When the line containing "of the Game](img1.png?raw=true)" appears in the entries below, begin printing there and stop after the line containing "## Some Bonus Components in the Game"; print each of those lines exactly and no other line.
● ● ●
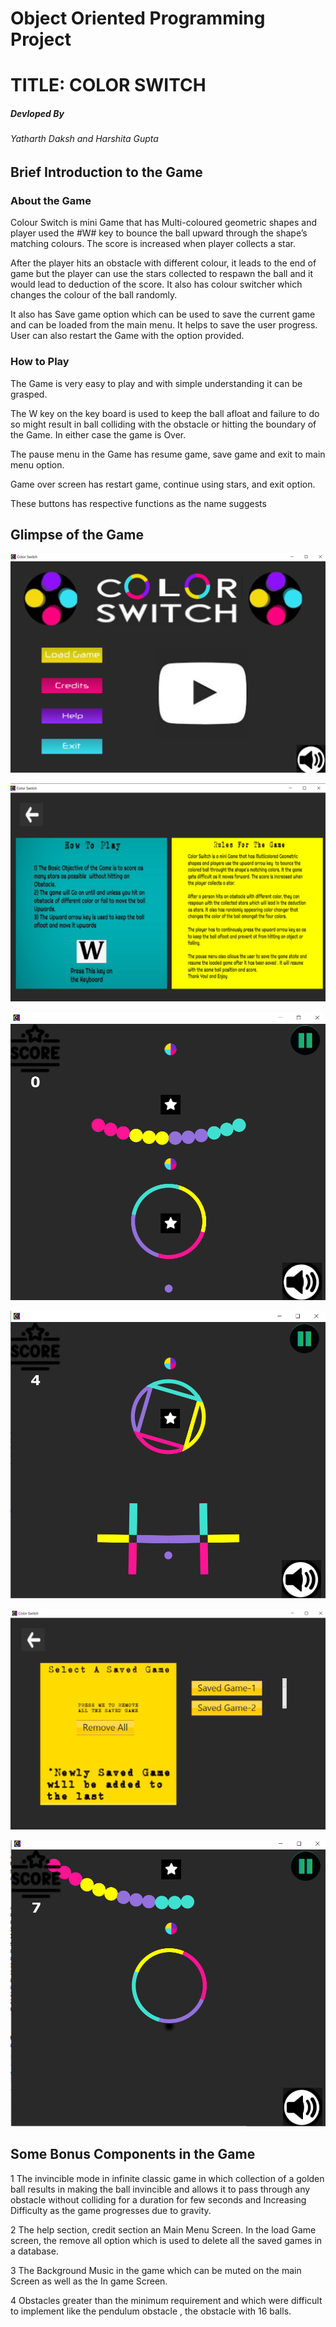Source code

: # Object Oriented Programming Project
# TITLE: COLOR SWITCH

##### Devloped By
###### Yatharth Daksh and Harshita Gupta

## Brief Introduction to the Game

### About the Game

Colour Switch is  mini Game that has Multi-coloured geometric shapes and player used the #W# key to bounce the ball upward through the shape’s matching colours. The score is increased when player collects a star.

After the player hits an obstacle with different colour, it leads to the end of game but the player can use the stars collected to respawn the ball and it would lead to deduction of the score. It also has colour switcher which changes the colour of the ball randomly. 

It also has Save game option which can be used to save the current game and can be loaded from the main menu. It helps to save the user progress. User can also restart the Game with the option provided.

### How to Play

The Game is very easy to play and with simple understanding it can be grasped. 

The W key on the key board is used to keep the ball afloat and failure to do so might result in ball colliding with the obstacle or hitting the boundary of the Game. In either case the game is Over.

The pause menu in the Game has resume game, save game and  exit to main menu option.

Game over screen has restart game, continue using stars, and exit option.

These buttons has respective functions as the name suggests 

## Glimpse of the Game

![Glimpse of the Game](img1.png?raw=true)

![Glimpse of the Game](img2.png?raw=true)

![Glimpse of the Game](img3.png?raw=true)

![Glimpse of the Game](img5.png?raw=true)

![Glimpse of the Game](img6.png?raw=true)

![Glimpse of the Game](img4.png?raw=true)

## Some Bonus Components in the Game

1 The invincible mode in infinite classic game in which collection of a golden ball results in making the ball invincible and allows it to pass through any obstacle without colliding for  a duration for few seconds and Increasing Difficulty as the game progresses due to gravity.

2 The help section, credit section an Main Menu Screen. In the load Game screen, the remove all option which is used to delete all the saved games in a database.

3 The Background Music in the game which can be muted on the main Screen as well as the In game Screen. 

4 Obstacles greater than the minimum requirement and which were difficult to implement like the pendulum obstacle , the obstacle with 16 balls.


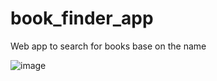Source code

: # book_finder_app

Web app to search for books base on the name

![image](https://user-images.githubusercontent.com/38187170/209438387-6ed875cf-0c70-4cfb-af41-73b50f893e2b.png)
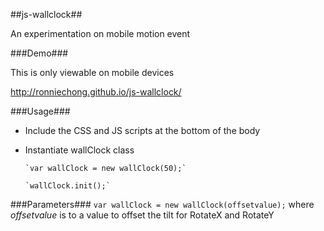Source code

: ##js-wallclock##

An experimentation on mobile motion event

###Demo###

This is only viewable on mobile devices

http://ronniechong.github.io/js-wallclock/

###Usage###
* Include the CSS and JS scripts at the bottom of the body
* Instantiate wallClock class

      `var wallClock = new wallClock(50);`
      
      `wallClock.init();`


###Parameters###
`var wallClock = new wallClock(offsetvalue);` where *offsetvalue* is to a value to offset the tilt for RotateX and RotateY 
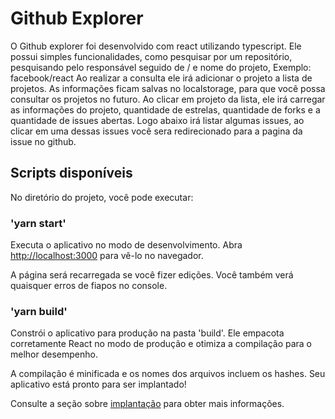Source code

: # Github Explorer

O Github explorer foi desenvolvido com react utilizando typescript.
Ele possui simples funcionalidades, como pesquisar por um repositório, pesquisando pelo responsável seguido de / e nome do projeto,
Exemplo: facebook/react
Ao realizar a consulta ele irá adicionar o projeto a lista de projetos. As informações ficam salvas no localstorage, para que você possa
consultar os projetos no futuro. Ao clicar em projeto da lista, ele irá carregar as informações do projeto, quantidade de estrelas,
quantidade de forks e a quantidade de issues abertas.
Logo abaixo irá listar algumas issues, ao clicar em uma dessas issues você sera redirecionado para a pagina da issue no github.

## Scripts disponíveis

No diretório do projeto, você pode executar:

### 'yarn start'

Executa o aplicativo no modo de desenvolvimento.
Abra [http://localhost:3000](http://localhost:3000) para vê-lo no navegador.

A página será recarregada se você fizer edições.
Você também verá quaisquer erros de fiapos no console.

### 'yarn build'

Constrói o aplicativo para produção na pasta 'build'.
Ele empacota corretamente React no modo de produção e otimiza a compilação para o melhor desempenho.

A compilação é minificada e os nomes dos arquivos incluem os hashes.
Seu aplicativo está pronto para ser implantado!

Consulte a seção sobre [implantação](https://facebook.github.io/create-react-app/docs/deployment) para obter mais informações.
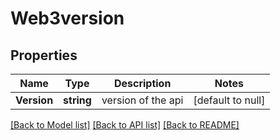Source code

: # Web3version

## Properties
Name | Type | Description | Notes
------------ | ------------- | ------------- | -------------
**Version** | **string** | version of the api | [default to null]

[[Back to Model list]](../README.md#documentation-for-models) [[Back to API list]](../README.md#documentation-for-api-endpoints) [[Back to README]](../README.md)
● ● ●
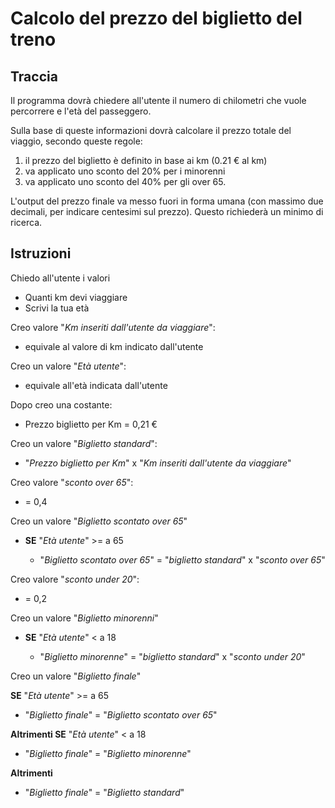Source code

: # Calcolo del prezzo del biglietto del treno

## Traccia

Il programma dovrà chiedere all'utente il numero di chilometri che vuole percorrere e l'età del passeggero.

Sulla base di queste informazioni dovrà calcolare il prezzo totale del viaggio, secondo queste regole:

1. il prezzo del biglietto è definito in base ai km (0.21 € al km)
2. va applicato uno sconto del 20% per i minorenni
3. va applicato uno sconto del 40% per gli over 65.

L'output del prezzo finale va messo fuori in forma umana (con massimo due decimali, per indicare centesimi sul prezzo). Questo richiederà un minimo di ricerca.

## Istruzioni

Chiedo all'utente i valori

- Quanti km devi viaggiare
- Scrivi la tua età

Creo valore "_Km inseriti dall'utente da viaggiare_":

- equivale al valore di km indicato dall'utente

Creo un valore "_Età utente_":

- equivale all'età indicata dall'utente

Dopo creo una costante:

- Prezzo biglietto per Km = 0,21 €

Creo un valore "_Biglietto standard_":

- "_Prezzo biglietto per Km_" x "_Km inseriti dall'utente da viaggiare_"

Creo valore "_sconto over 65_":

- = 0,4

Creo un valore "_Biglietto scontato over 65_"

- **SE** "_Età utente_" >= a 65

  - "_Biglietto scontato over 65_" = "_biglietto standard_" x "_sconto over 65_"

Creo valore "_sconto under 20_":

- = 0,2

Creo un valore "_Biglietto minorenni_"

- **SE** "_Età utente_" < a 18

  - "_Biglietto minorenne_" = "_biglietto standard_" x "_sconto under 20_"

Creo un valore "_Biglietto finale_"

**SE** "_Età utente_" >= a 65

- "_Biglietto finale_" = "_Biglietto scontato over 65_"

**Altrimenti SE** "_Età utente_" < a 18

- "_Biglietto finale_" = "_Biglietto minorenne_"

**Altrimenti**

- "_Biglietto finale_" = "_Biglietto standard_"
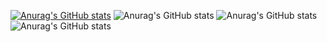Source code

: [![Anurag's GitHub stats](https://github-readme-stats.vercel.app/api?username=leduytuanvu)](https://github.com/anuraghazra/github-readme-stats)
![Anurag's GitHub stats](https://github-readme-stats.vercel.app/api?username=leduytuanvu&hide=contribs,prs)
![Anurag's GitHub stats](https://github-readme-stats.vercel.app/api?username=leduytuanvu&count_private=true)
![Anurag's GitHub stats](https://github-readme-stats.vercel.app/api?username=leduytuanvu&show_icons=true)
● ● ●
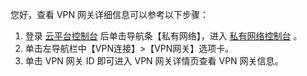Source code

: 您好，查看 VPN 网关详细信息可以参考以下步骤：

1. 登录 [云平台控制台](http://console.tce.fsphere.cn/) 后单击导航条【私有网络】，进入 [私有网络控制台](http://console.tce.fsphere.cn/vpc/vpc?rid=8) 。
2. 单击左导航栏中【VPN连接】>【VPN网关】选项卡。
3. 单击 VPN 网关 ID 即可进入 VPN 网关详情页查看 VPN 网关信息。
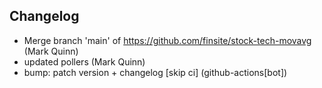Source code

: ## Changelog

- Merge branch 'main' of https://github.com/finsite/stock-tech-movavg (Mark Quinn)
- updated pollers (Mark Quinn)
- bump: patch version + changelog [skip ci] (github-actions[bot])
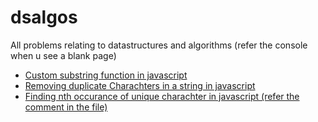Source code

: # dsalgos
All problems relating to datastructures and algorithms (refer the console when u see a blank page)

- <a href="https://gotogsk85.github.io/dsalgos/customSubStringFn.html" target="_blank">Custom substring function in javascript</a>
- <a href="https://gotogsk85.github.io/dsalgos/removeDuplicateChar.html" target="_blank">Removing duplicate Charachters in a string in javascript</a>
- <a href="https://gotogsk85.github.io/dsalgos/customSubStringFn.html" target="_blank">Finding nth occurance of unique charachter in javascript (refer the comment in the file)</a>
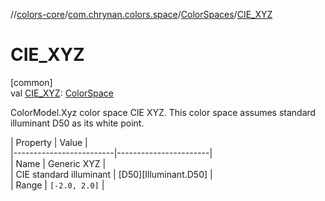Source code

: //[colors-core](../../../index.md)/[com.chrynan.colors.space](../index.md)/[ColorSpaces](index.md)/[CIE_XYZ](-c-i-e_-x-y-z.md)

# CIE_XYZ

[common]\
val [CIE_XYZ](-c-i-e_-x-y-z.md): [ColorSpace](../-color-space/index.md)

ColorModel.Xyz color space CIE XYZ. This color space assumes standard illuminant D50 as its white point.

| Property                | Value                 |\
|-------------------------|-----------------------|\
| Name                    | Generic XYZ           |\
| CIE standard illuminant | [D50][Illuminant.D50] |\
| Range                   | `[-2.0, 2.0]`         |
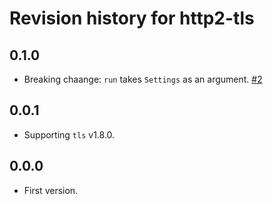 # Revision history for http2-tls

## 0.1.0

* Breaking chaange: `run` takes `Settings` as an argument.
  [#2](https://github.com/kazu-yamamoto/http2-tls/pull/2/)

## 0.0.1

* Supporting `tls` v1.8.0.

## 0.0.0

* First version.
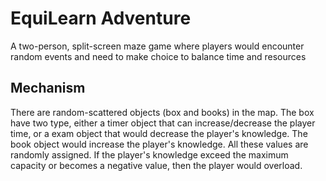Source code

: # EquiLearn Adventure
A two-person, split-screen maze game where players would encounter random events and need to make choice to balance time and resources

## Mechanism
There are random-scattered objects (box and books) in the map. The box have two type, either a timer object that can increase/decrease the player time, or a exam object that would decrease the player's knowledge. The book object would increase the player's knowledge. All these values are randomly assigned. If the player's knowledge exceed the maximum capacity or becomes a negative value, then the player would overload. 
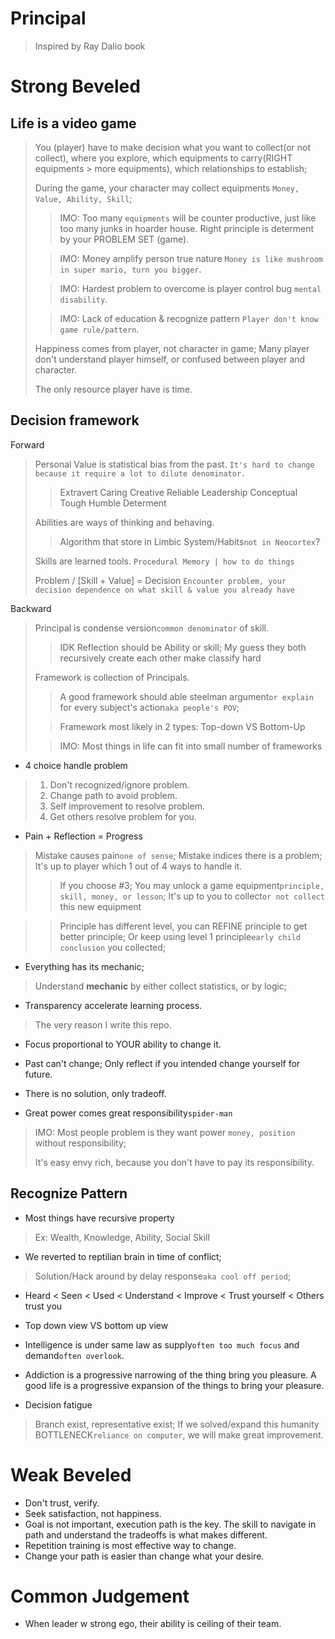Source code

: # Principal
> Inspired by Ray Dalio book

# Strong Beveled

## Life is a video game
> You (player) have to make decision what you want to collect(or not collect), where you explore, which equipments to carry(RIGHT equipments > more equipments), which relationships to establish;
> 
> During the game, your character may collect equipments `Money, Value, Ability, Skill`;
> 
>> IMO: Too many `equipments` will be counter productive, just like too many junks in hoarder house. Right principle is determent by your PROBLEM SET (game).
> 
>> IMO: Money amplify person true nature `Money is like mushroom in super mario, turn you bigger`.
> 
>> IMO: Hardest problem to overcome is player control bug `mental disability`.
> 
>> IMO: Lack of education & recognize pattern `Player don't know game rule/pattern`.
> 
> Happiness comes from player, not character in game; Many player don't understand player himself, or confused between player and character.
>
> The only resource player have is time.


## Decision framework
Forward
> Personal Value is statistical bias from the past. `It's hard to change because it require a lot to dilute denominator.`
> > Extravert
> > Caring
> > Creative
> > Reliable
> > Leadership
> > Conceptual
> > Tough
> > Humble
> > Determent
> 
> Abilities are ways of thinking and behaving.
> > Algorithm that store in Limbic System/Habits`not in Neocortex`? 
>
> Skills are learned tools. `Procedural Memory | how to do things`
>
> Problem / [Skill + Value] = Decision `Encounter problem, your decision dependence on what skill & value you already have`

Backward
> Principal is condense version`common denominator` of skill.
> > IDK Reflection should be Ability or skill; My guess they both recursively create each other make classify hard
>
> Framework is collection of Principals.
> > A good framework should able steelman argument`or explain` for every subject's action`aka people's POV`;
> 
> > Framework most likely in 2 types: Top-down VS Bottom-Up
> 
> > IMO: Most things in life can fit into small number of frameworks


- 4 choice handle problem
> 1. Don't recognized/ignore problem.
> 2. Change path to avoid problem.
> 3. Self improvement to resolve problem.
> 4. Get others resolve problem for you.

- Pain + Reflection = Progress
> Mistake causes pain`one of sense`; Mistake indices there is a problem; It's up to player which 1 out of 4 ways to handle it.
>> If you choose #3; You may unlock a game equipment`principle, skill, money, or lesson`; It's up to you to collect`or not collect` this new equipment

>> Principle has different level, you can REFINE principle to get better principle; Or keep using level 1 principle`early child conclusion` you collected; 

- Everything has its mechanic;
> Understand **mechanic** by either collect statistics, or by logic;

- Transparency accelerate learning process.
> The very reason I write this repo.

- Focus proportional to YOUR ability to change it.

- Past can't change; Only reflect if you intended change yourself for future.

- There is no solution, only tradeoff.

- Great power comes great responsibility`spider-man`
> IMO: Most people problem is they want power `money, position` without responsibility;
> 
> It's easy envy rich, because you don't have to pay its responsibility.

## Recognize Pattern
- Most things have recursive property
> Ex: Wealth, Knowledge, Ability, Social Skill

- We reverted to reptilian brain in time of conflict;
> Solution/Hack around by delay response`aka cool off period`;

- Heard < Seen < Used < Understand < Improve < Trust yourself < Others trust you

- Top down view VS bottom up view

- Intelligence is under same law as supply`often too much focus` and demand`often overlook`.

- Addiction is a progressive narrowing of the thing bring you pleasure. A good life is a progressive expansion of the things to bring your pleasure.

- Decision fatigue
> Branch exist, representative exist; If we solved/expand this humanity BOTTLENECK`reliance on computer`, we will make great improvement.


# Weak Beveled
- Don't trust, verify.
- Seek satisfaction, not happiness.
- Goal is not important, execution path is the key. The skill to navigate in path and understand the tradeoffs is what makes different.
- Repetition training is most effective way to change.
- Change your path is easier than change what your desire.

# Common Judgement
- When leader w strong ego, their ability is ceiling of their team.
● ● ●
EXERCISE SOLUTION =
![Glimpse of the Game](img1.png?raw=true)

![Glimpse of the Game](img2.png?raw=true)

![Glimpse of the Game](img3.png?raw=true)

![Glimpse of the Game](img5.png?raw=true)

![Glimpse of the Game](img6.png?raw=true)

![Glimpse of the Game](img4.png?raw=true)

## Some Bonus Components in the Game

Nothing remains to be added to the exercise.